E comme Épreuves

Un texte de Marc BOUCHET

Cette vieille dame est mon arrière-grand-mère Julie GAUTIER (écrit aussi GAUTHIER). On ignore la date à laquelle a été prise la photo. Il n’y a pas de doute qu’elle était déjà très âgée lorsqu’elle a posé pour le photographe. Elle est décédée le 14 avril 1938 à La Boissière-en Gâtine. Si dans sa vie elle connut de grands moments de joie elle a subi aussi bien des épreuves :  le décès prématuré  de certains de ses petits-enfants  parfois brutal de certains de ses enfants et de ses gendres.

Julie est née  au village de la Férolière, à la Boissière-en-Gâtine, le 27 avril 1850, son père Jacques est décédé au même lieu, quelques mois auparavant, le 30 septembre 1849, âgé de 71 ans.

Sa mère est Françoise GOUBEAU, âgée de 46 ans, dame de confiance chez  monsieur ALLARD, maire de la commune.
Julie a deux sœurs Marie-Aimée et Prudence.
Julie a épousé Marc BOUCHET, meunier au Moulin-Gaillard de La Boissière-en Gâtine. Un contrat de mariage a été passé devant Me ALLARD de Verruyes, le 27 juin 1872. Chaque futur époux apporte une dot de 2 000 francs.

De cette union naitront 10 enfants, quatre garçons et six filles mais une fille, Prudence, décèdera en bas âge, à l’âge de 1 an et demi. (première épreuve pour Julie). La voici entourée de ses enfants et petits-enfants. Mon grand-père est au fond à droite.

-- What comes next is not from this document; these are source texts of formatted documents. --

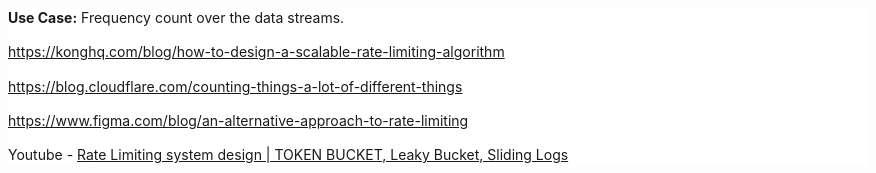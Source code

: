 **Use Case:** Frequency count over the data streams.

<https://konghq.com/blog/how-to-design-a-scalable-rate-limiting-algorithm>

<https://blog.cloudflare.com/counting-things-a-lot-of-different-things>

<https://www.figma.com/blog/an-alternative-approach-to-rate-limiting>

Youtube - [Rate Limiting system design | TOKEN BUCKET, Leaky Bucket, Sliding Logs](https://www.youtube.com/watch?v=mhUQe4BKZXs)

Cette photo a été prise à l’occasion d’un mariage d’un des quatre garçons, en 1908 ou 1909. Sans doute celui d’un de ses fils, Gabriel, situé à droite avec son chapeau et ses gants.

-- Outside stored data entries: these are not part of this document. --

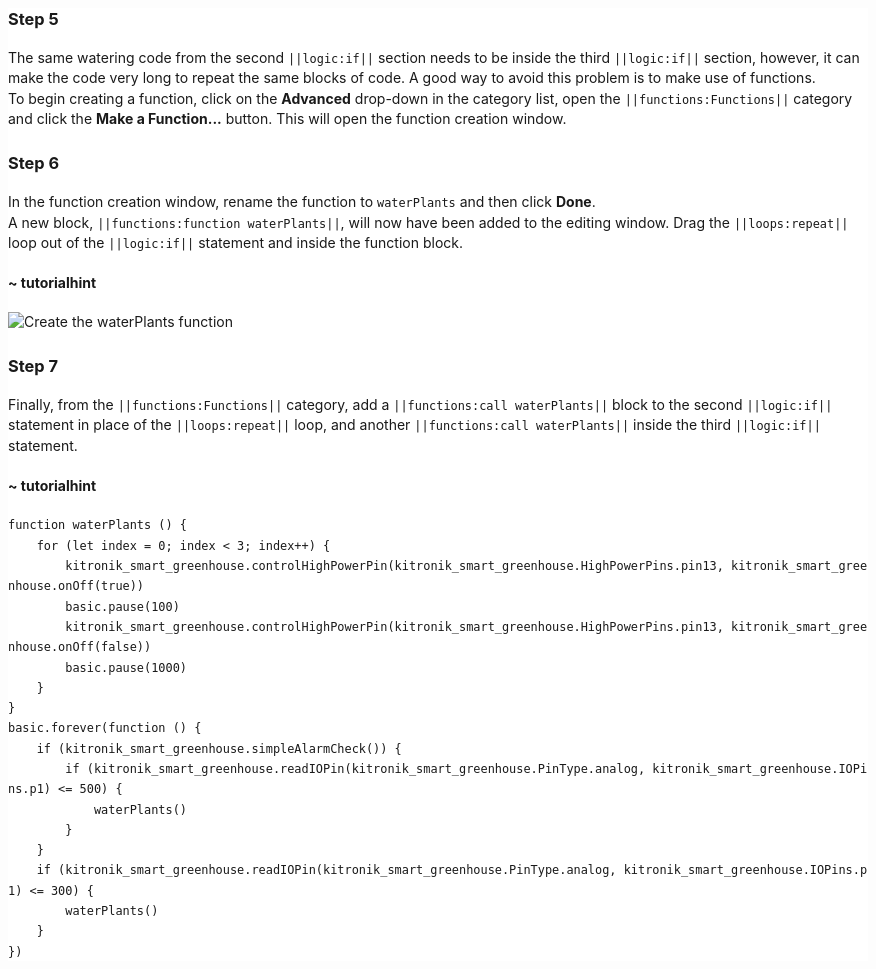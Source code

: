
 ```blocks
```

### Step 5
The same watering code from the second ``||logic:if||`` section needs to be inside the third ``||logic:if||`` section, however, it can make the code very long to repeat the same blocks of code. A good way to avoid this problem is to make use of functions.  
To begin creating a function, click on the **Advanced** drop-down in the category list, open the ``||functions:Functions||`` category and click the **Make a Function...** button. This will open the function creation window.

### Step 6
In the function creation window, rename the function to ``waterPlants`` and then click **Done**.  
A new block, ``||functions:function waterPlants||``, will now have been added to the editing window. Drag the ``||loops:repeat||`` loop out of the ``||logic:if||`` statement and inside the function block.

#### ~ tutorialhint
![Create the waterPlants function](https://KitronikLtd.github.io/pxt-kitronik-smart-greenhouse/assets/create-function.gif)

### Step 7
Finally, from the ``||functions:Functions||`` category, add a ``||functions:call waterPlants||`` block to the second ``||logic:if||`` statement in place of the ``||loops:repeat||`` loop, and another ``||functions:call waterPlants||`` inside the third ``||logic:if||`` statement.

#### ~ tutorialhint
```blocks
function waterPlants () {
    for (let index = 0; index < 3; index++) {
        kitronik_smart_greenhouse.controlHighPowerPin(kitronik_smart_greenhouse.HighPowerPins.pin13, kitronik_smart_greenhouse.onOff(true))
        basic.pause(100)
        kitronik_smart_greenhouse.controlHighPowerPin(kitronik_smart_greenhouse.HighPowerPins.pin13, kitronik_smart_greenhouse.onOff(false))
        basic.pause(1000)
    }
}
basic.forever(function () {
    if (kitronik_smart_greenhouse.simpleAlarmCheck()) {
        if (kitronik_smart_greenhouse.readIOPin(kitronik_smart_greenhouse.PinType.analog, kitronik_smart_greenhouse.IOPins.p1) <= 500) {
            waterPlants()
        }
    }
    if (kitronik_smart_greenhouse.readIOPin(kitronik_smart_greenhouse.PinType.analog, kitronik_smart_greenhouse.IOPins.p1) <= 300) {
        waterPlants()
    }
})
```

Les épreuves se succèdent dans la vie de Julie. Marc BOUCHET, son époux décède brutalement le 6 janvier 1895. Pour Julie, ce décès est une véritable épreuve puisqu’elle reste seule avec ses enfants. Seul Honoré, l’aîné est majeur. Le 2 avril 1895, devant le juge de paix de Mazières- en-Gâtine, un conseil de famille se réunit pour nommer un tuteur aux enfants mineurs. Pierre BOUCHET, meunier à Échiré, frère du défunt Marc, remplira  cette fonction.

Une de ses filles Berthe avait épousé Firmin MASSON, le 18 novembre 1913, à La Boissière-en-Gâtine. Celui-ci est tué dès le début de la grande guerre, le 12 septembre 1914.

Le 14 janvier 1920 décède Emmanuel BOUCHET, un autre enfant à la Roche-Marot, sa veuve Marie Germaine JAULIN et Julie GAUTHIER viennent faire la déclaration de succession au bureau de Mazières-en-Gâtine, le 12 avril 1921, la première comme usufruitière et la seconde comme héritière et se portant fort pour ses cohéritiers, c’est-à-dire les frères et sœurs dudit Emmanuel. La succession d’Emmanuel a droit à la reprise d’une somme de 888 francs 89 centimes, formant le huitième de la vente de la Fouquetière, soit 16 000 francs, les meubles non assurés sont évalués à 910 francs, le  demi de l’actif est de 10 francs 56 centimes. Acte passé devant Me BOBIN, le 30 mai 1920, transport par Julie GAUTHIER, héritière pour un quart de son fils Emmanuel BOUCHET, décédé à la Roche-Marot, le 14 janvier 1920 à Marie Germaine JAULIN, en famille Gabrielle, des droits mobiliers que la cédante a dans ladite succession  à charge d’acquitter toutes les dettes et charges de la succession, évaluées à 25 francs et moyennant un forfait payé de 20 francs, total : 225 francs.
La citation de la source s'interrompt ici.